= Karapetê Xaço =

Karapetê Xaço or Karabêtê Xaço or Gerabêtê Xaço (Կարապետ Խաչո) (September 3, 1900 or 1903 or 1908 - January 15, 2005), was an Armenian singer of traditional Kurdish Dengbêj music.

Karapetê Haço was born in the village of Bileyder (now called Binatlı, Batman, in Batman province, Turkey) in the Ottoman Empire to an Armenian family in 1900. In 1915, he witnessed the annihilation of his village during the Armenian genocide. Xaço, his brother Abraham, and sisters Manuşak and Xezal survived the massacre, as a soldier spared them due to them being orphaned. He was saved by his knowledge of Kurmanji and his singing talent. He joined the Kurdish rebels during the Sheikh Said Rebellion and had to flee to Syria in the French Mandate after the rebellion was defeated.
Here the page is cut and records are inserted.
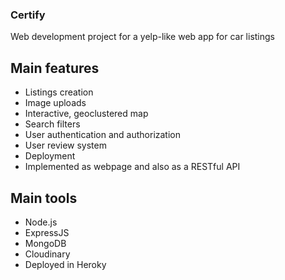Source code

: ### Certify
Web development project for a yelp-like web app for car listings


## Main features
- Listings creation
- Image uploads
- Interactive, geoclustered map
- Search filters
- User authentication and authorization
- User review system
- Deployment
- Implemented as webpage and also as a RESTful API

## Main tools
- Node.js
- ExpressJS
- MongoDB
- Cloudinary
- Deployed in Heroky

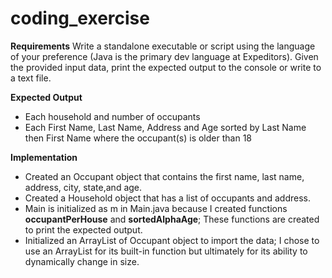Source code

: # coding_exercise
 
**Requirements**
Write a standalone executable or script using the 
language of your preference (Java is the primary dev language at Expeditors).
Given the provided input data, print the expected 
output to the console or write to a text file.
 

**Expected Output**
* Each household and number of occupants
* Each First Name, Last Name, Address and Age sorted by 
  Last Name then First Name where the occupant(s) is older than 18

**Implementation**
* Created an Occupant object that contains the first name, last name, address, city, state,and age. 
* Created a Household object that has a list of occupants and address.
* Main is initialized as m in Main.java because I created functions **occupantPerHouse** and **sortedAlphaAge**; These functions
are created to print the expected output.
* Initialized an ArrayList of Occupant object to import the data; I chose to use an ArrayList for its built-in function 
but ultimately for its ability to dynamically change in size. 
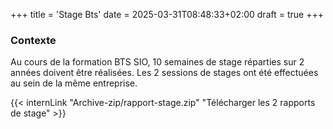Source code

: +++
title = 'Stage Bts'
date = 2025-03-31T08:48:33+02:00
draft = true
+++
### Contexte
Au cours de la formation BTS SIO, 10 semaines de stage réparties sur 2 années doivent être réalisées. Les 2 sessions de stages ont été effectuées au sein de la même entreprise.

{{< internLink "Archive-zip/rapport-stage.zip" "Télécharger les 2 rapports de stage" >}}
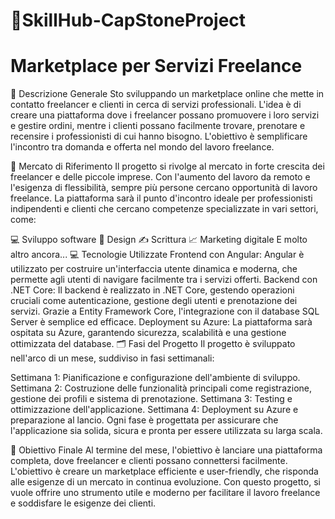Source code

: # 🛒SkillHub-CapStoneProject
 
 
 # Marketplace per Servizi Freelance
📜 Descrizione Generale
Sto sviluppando un marketplace online che mette in contatto freelancer e clienti in cerca di servizi professionali. L'idea è di creare una piattaforma dove i freelancer possano promuovere i loro servizi e gestire ordini, mentre i clienti possano facilmente trovare, prenotare e recensire i professionisti di cui hanno bisogno. L'obiettivo è semplificare l'incontro tra domanda e offerta nel mondo del lavoro freelance.

🎯 Mercato di Riferimento
Il progetto si rivolge al mercato in forte crescita dei freelancer e delle piccole imprese. Con l'aumento del lavoro da remoto e l'esigenza di flessibilità, sempre più persone cercano opportunità di lavoro freelance. La piattaforma sarà il punto d'incontro ideale per professionisti indipendenti e clienti che cercano competenze specializzate in vari settori, come:

💻 Sviluppo software
🎨 Design
✍️ Scrittura
📈 Marketing digitale
E molto altro ancora...
💻 Tecnologie Utilizzate
Frontend con Angular: Angular è utilizzato per costruire un'interfaccia utente dinamica e moderna, che permette agli utenti di navigare facilmente tra i servizi offerti.
Backend con .NET Core: Il backend è realizzato in .NET Core, gestendo operazioni cruciali come autenticazione, gestione degli utenti e prenotazione dei servizi. Grazie a Entity Framework Core, l'integrazione con il database SQL Server è semplice ed efficace.
Deployment su Azure: La piattaforma sarà ospitata su Azure, garantendo sicurezza, scalabilità e una gestione ottimizzata del database.
🗂️ Fasi del Progetto
Il progetto è sviluppato nell'arco di un mese, suddiviso in fasi settimanali:

Settimana 1: Pianificazione e configurazione dell'ambiente di sviluppo.
Settimana 2: Costruzione delle funzionalità principali come registrazione, gestione dei profili e sistema di prenotazione.
Settimana 3: Testing e ottimizzazione dell'applicazione.
Settimana 4: Deployment su Azure e preparazione al lancio.
Ogni fase è progettata per assicurare che l'applicazione sia solida, sicura e pronta per essere utilizzata su larga scala.

🚀 Obiettivo Finale
Al termine del mese, l'obiettivo è lanciare una piattaforma completa, dove freelancer e clienti possano connettersi facilmente. L'obiettivo è creare un marketplace efficiente e user-friendly, che risponda alle esigenze di un mercato in continua evoluzione. Con questo progetto, si vuole offrire uno strumento utile e moderno per facilitare il lavoro freelance e soddisfare le esigenze dei clienti.
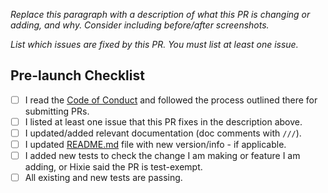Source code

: *Replace this paragraph with a description of what this PR is changing or adding, and why. Consider including before/after screenshots.*

*List which issues are fixed by this PR. You must list at least one issue.*


## Pre-launch Checklist

- [ ] I read the [Code of Conduct](/CODE_OF_CONDUCT.md) and followed the process outlined there for submitting PRs.
- [ ] I listed at least one issue that this PR fixes in the description above.
- [ ] I updated/added relevant documentation (doc comments with `///`).
- [ ] I updated [README.md](https://github.com/IBM/mac-ibm-migration-tool/blob/main/README.md) file with new version/info - if applicable.
- [ ] I added new tests to check the change I am making or feature I am adding, or Hixie said the PR is test-exempt.
- [ ] All existing and new tests are passing.
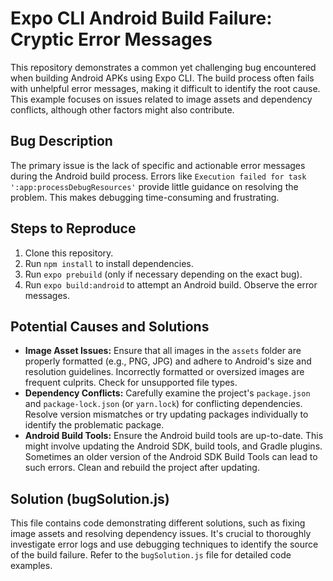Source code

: # Expo CLI Android Build Failure: Cryptic Error Messages

This repository demonstrates a common yet challenging bug encountered when building Android APKs using Expo CLI. The build process often fails with unhelpful error messages, making it difficult to identify the root cause.  This example focuses on issues related to image assets and dependency conflicts, although other factors might also contribute.

## Bug Description

The primary issue is the lack of specific and actionable error messages during the Android build process.  Errors like `Execution failed for task ':app:processDebugResources'` provide little guidance on resolving the problem.  This makes debugging time-consuming and frustrating.

## Steps to Reproduce

1. Clone this repository.
2. Run `npm install` to install dependencies.
3. Run `expo prebuild` (only if necessary depending on the exact bug).
4. Run `expo build:android` to attempt an Android build. Observe the error messages.

## Potential Causes and Solutions

* **Image Asset Issues:** Ensure that all images in the `assets` folder are properly formatted (e.g., PNG, JPG) and adhere to Android's size and resolution guidelines.  Incorrectly formatted or oversized images are frequent culprits.  Check for unsupported file types.
* **Dependency Conflicts:** Carefully examine the project's `package.json` and `package-lock.json` (or `yarn.lock`) for conflicting dependencies. Resolve version mismatches or try updating packages individually to identify the problematic package.
* **Android Build Tools:** Ensure the Android build tools are up-to-date. This might involve updating the Android SDK, build tools, and Gradle plugins.  Sometimes an older version of the Android SDK Build Tools can lead to such errors.   Clean and rebuild the project after updating.

## Solution (bugSolution.js)

This file contains code demonstrating different solutions, such as fixing image assets and resolving dependency issues.  It's crucial to thoroughly investigate error logs and use debugging techniques to identify the source of the build failure. Refer to the `bugSolution.js` file for detailed code examples.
At a young age, he began taking a liking for music and would sing old Kurdish folk songs that were passed on through generations. He worked as a mercenary soldier in the French Armenian Legion for nearly 15 years. He married Yeva of the Azizyan family in the Syrian city of Qamishli, where he was a legionnaire in 1936. They had four daughters and a son. After Syria gained its independence, he and his family migrated to Armenian Soviet Socialist Republic and settled in Yerevan in 1946. He formulated his experiences of the genocide. Karapete Xaço worked for the Kurdish language service of Yerevan Radio and was popular among the Kurdish people.

Xaço later became one of the greatest singers of Dengbêj music, a form of singing that often tells a story. He died on January 15, 2005.

The hundreds of Kurdish dengbêj songs are considered to be one of the key elements in preserving Kurdish culture and history. Xaço was best known for singing and recording the traditional songs "Ay lo mîro", "Adullê", "Çume Cizîre", "Xim ximê", and "Lê dayikê". Since he recorded them, variations of these songs have been recorded by several different artists to this day.

==Documentary==
- Mehmet Aktaş, Dengekî Zemanê Bere: Karapêtê Xaço: Voice from the Past (Belgium: Medya TV, 2000).